[[ Input data open ]]

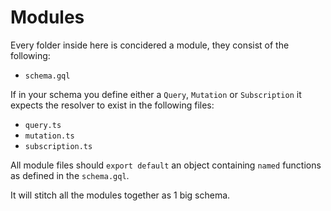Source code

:# Modules

Every folder inside here is concidered a module, they consist of the following:

- `schema.gql`

If in your schema you define either a `Query`, `Mutation` or `Subscription` it expects the resolver to exist in the following files:

- `query.ts`
- `mutation.ts`
- `subscription.ts`

All module files should `export default` an object containing `named` functions as defined in the `schema.gql`.

It will stitch all the modules together as 1 big schema.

[[ Input data closed ]]

## Work required
Take every line of the material and copy it exactly, leaving out the pictures.

## Answer to the problem
Source code

:# Modules

Every folder inside here is concidered a module, they consist of the following:

- `schema.gql`

If in your schema you define either a `Query`, `Mutation` or `Subscription` it expects the resolver to exist in the following files:

- `query.ts`
- `mutation.ts`
- `subscription.ts`

All module files should `export default` an object containing `named` functions as defined in the `schema.gql`.

It will stitch all the modules together as 1 big schema.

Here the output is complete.